GBM cells can release glutamate to extra cellular through Xc system. I want to know that does this happen all time?
Glutamate is exported from the GBM cells in exchange for cystine via the amino acid transporter system Xc-, which features the xCT transporter subunit (also known as SLC7A11). Increased glutamate in the tumor microenvironment leads to brain edema, the main cause of death in GBM patients. Tumor microenvironment affected by the functional inhibition of xCT with administration of sulfasalazine (SSZ), one of the DMARDs for patients with rheumatoid arthritis or ulcerative colitis, has strongly suggested the pathological significance of GBM-induced neurotoxicity and its impact on the development of peritumoral brain swelling. Cysteine uptake contributes to the synthesis of glutathione (GSH), which significantly decreases the accumulation of intracellular ROS.

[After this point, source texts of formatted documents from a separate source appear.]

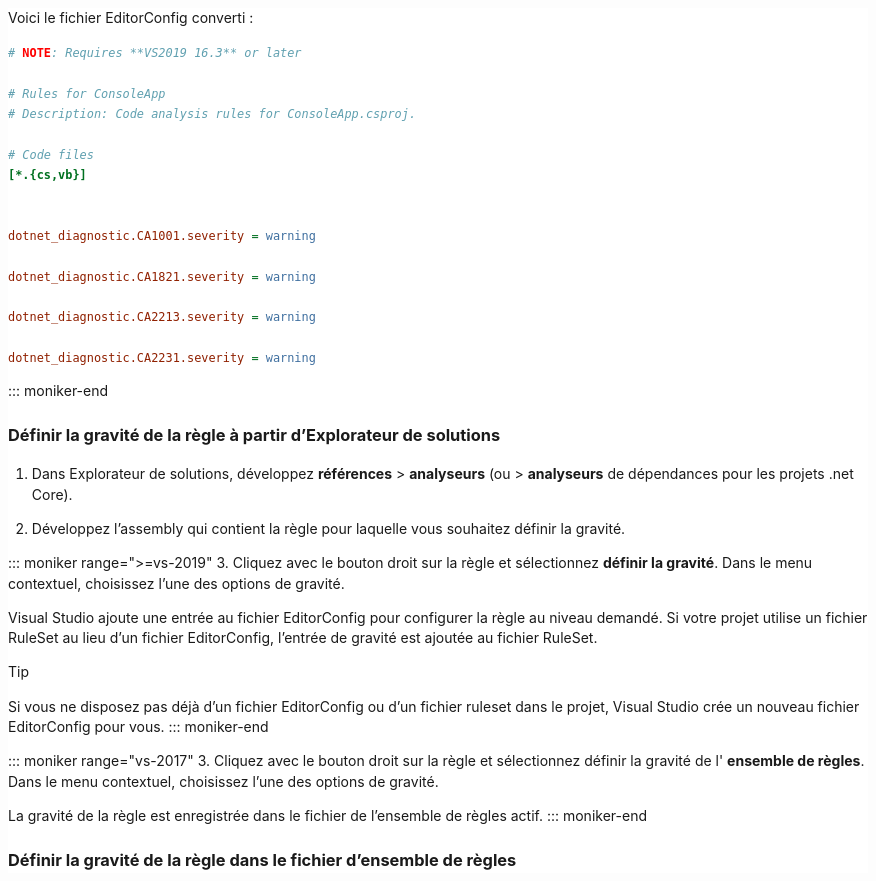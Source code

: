 Voici le fichier EditorConfig converti :

```ini
# NOTE: Requires **VS2019 16.3** or later

# Rules for ConsoleApp
# Description: Code analysis rules for ConsoleApp.csproj.

# Code files
[*.{cs,vb}]


dotnet_diagnostic.CA1001.severity = warning

dotnet_diagnostic.CA1821.severity = warning

dotnet_diagnostic.CA2213.severity = warning

dotnet_diagnostic.CA2231.severity = warning
```
::: moniker-end

### <a name="set-rule-severity-from-solution-explorer"></a>Définir la gravité de la règle à partir d’Explorateur de solutions

1. Dans Explorateur de solutions, développez **références**  >  **analyseurs** (ou   >  **analyseurs** de dépendances pour les projets .net Core).

2. Développez l’assembly qui contient la règle pour laquelle vous souhaitez définir la gravité.

::: moniker range=">=vs-2019"
3. Cliquez avec le bouton droit sur la règle et sélectionnez **définir la gravité**. Dans le menu contextuel, choisissez l’une des options de gravité.

   Visual Studio ajoute une entrée au fichier EditorConfig pour configurer la règle au niveau demandé. Si votre projet utilise un fichier RuleSet au lieu d’un fichier EditorConfig, l’entrée de gravité est ajoutée au fichier RuleSet.

   > [!TIP]
   > Si vous ne disposez pas déjà d’un fichier EditorConfig ou d’un fichier ruleset dans le projet, Visual Studio crée un nouveau fichier EditorConfig pour vous.
::: moniker-end

::: moniker range="vs-2017"
3. Cliquez avec le bouton droit sur la règle et sélectionnez définir la gravité de l' **ensemble de règles**. Dans le menu contextuel, choisissez l’une des options de gravité.

   La gravité de la règle est enregistrée dans le fichier de l’ensemble de règles actif.
::: moniker-end

### <a name="set-rule-severity-in-the-rule-set-file"></a>Définir la gravité de la règle dans le fichier d’ensemble de règles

xCT transporter is stabilized at the cellular membrane by binding to CD44 variant 8-10 (CD44v8-10) in epithelial cancer stem cells (CSCs). Epithelial-mesenchymal transition (EMT) causes increased number of CSCs with the altered splicing pattern from CD44 variant to CD44 standard isoform. That is why some researchers make misunderstanding that mesenchymal tumor cells no longer depend on CD44v-xCT-GSH axis. However, I have demonstrated the experiments to investigate into the expression amount of xCT in U251 GBM cells by quantitative RT-PCR and WB analyses. Mesenchymal GBM cells tend to express much higher amount of xCT at the cellular membrane without CD44v8-10, in comparison with HCT-116 colon cancer cells, well-known as high level expression of CD44v8-10. That is why GBM cells robustly exhibit the released glutamate and cysteine uptake, thereby affecting the microenvironment and redox stress.
[Important References]
Nat Med. 2008 Jun;14(6):629-32. doi: 10.1038/nm1772. Epub 2008 May 11.
Small interfering RNA-mediated xCT silencing in gliomas inhibits neurodegeneration and alleviates brain edema.
Savaskan NE1, Heckel A, Hahnen E, Engelhorn T, Doerfler A, Ganslandt O, Nimsky C, Buchfelder M, Eyüpoglu IY.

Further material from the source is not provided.